Shower Name | Date Of Maximum | Associated Parent Object | Comet’s Period (Years) |
Quadrantid | Jan 3-4 | 2003EH (asteroid) | – |
Lyrid | April 22 | Comet Thatcher | 415 |
Eta Aquarid | May 4-5 | Comet Halley | 76 |
Delta Aquarid | July 29-30 | Comet Machholz | – |
Perseid | Aug 11-12 | Comet Swift Tuttle | 133 |
Orionid | Oct 20-21 | Comet Halley | 76 |
Southern Taurid | Oct 31 | Comet Encke | 3 |
Leonid | Nov 16-17 | Comet Tempel Tuttle | 33 |
Geminid | Dec 13 | Phaethon (asteroid) | 1.4 |
Meteorite dust is not always evenly distributed over the comet’s orbit, so for some years more meteors can be seen when the dust stream crosses the earth and less in other years. For example, A tightly packed distribution is associated with the Leonid meteors, which in 1833 and again in 1866 (after a 33-year interval, the cometary period) yielded the most spectacular showers (sometimes called meteor storms) ever recorded. During the Leonid Storm of November 17, 1866, up to 100 meteors per second were observed in some locations. The 2001 Leonid shower wasn’t as intense, but it peaked at nearly a thousand meteors per hour, one every few seconds, that could be observed from any. dark viewing place.

Source : earthsky
The most reliable annual meteorite display is the Perseid shower, which occurs around August 11th for about three nights each year. In the absence of bright moonlight, you can see a meteor every few minutes during a typical Persian shower. Astronomers estimate that the total mass of particles in the Persid Swarm is almost a billion tons; the comet that gave rise to-particles in this swarm, called Swift Tuttle, must originally have had at least as much mass. However, if its initial mass were comparable to mass measured for Halley’s Comet, SwiftTuttle would have contained several hundred billion tons, suggesting that only a very small fraction of the original cometary material survives in the meteor shower.
No meteor-showwer has ever survived its flight through the atmosphere & recovered for laboratory analysis. However, there are other ways to study the nature of these particles and thus gain additional information about the comets from which they are derived. Analysis of the trajectories of meteors shows that most of them are very light or porous, with densities typically less than 1.0g/cm3. If you place a fist-sized piece of meteor material on a table in the gravity of the earth, it might as well collapse under its own weight.
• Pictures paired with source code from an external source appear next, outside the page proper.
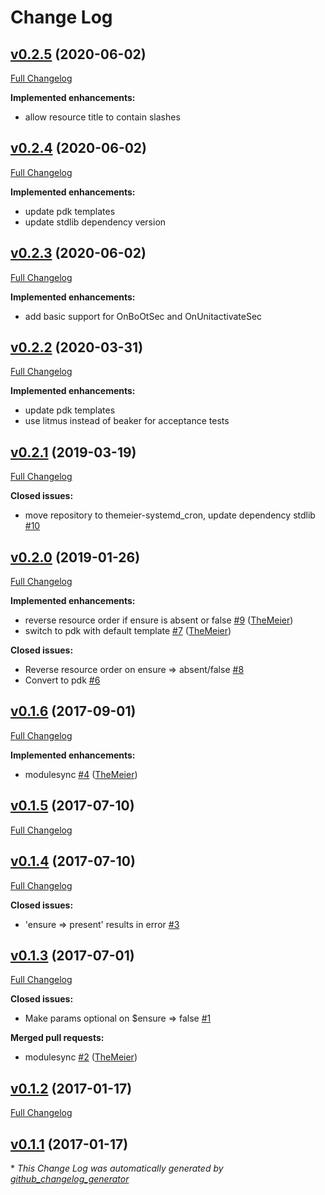 # Change Log

## [v0.2.5](https://github.com/TheMeier/themeier-systemd_cron/tree/v0.2.5) (2020-06-02)
[Full Changelog](https://github.com/TheMeier/themeier-systemd_cron/compare/v0.2.4...v0.2.5)

**Implemented enhancements:**

- allow resource title to contain slashes

## [v0.2.4](https://github.com/TheMeier/themeier-systemd_cron/tree/v0.2.4) (2020-06-02)
[Full Changelog](https://github.com/TheMeier/themeier-systemd_cron/compare/v0.2.3...v0.2.4)

**Implemented enhancements:**

- update pdk templates
- update stdlib dependency version

## [v0.2.3](https://github.com/TheMeier/themeier-systemd_cron/tree/v0.2.3) (2020-06-02)
[Full Changelog](https://github.com/TheMeier/themeier-systemd_cron/compare/v0.2.2...v0.2.3)

**Implemented enhancements:**

- add basic support for OnBoOtSec and OnUnitactivateSec

## [v0.2.2](https://github.com/TheMeier/themeier-systemd_cron/tree/v0.2.2) (2020-03-31)
[Full Changelog](https://github.com/TheMeier/themeier-systemd_cron/compare/v0.2.1...v0.2.2)

**Implemented enhancements:**

- update pdk templates
- use litmus instead of beaker for acceptance tests

## [v0.2.1](https://github.com/TheMeier/themeier-systemd_cron/tree/v0.2.1) (2019-03-19)
[Full Changelog](https://github.com/TheMeier/themeier-systemd_cron/compare/v0.2.0...v0.2.1)

**Closed issues:**

- move repository to themeier-systemd\_cron, update dependency stdlib [\#10](https://github.com/TheMeier/themeier-systemd_cron/issues/10)

## [v0.2.0](https://github.com/TheMeier/themeier-systemd_cron/tree/v0.2.0) (2019-01-26)
[Full Changelog](https://github.com/TheMeier/themeier-systemd_cron/compare/v0.1.6...v0.2.0)

**Implemented enhancements:**

- reverse resource order if ensure is absent or false [\#9](https://github.com/TheMeier/themeier-systemd_cron/pull/9) ([TheMeier](https://github.com/TheMeier))
- switch to pdk with default template [\#7](https://github.com/TheMeier/themeier-systemd_cron/pull/7) ([TheMeier](https://github.com/TheMeier))

**Closed issues:**

- Reverse resource order on ensure =\> absent/false [\#8](https://github.com/TheMeier/themeier-systemd_cron/issues/8)
- Convert to pdk [\#6](https://github.com/TheMeier/themeier-systemd_cron/issues/6)

## [v0.1.6](https://github.com/TheMeier/themeier-systemd_cron/tree/v0.1.6) (2017-09-01)
[Full Changelog](https://github.com/TheMeier/themeier-systemd_cron/compare/v0.1.5...v0.1.6)

**Implemented enhancements:**

- modulesync [\#4](https://github.com/TheMeier/themeier-systemd_cron/pull/4) ([TheMeier](https://github.com/TheMeier))

## [v0.1.5](https://github.com/TheMeier/themeier-systemd_cron/tree/v0.1.5) (2017-07-10)
[Full Changelog](https://github.com/TheMeier/themeier-systemd_cron/compare/v0.1.4...v0.1.5)

## [v0.1.4](https://github.com/TheMeier/themeier-systemd_cron/tree/v0.1.4) (2017-07-10)
[Full Changelog](https://github.com/TheMeier/themeier-systemd_cron/compare/v0.1.3...v0.1.4)

**Closed issues:**

- 'ensure =\> present' results in error [\#3](https://github.com/TheMeier/themeier-systemd_cron/issues/3)

## [v0.1.3](https://github.com/TheMeier/themeier-systemd_cron/tree/v0.1.3) (2017-07-01)
[Full Changelog](https://github.com/TheMeier/themeier-systemd_cron/compare/v0.1.2...v0.1.3)

**Closed issues:**

- Make params optional on $ensure =\> false [\#1](https://github.com/TheMeier/themeier-systemd_cron/issues/1)

**Merged pull requests:**

- modulesync [\#2](https://github.com/TheMeier/themeier-systemd_cron/pull/2) ([TheMeier](https://github.com/TheMeier))

## [v0.1.2](https://github.com/TheMeier/themeier-systemd_cron/tree/v0.1.2) (2017-01-17)
[Full Changelog](https://github.com/TheMeier/themeier-systemd_cron/compare/v0.1.1...v0.1.2)

## [v0.1.1](https://github.com/TheMeier/themeier-systemd_cron/tree/v0.1.1) (2017-01-17)


\* *This Change Log was automatically generated by [github_changelog_generator](https://github.com/skywinder/Github-Changelog-Generator)*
These light particles are easily destroyed in the atmosphere, which explains why relatively large meteors Shower cannot reach the earth. Comet dust is apparently fluffy, Very trivial stuff.. NASA’s Stardust mission used a special substance called aerogel to collect these particles. We can also deduce this from tiny comet particles that were recovered from high flying aircraft in the earth’s atmosphere. By nature, this fluff cannot reach the surface of the earth intact; however, more sub-stantial fragments of asteroids introduce it into our laboratories.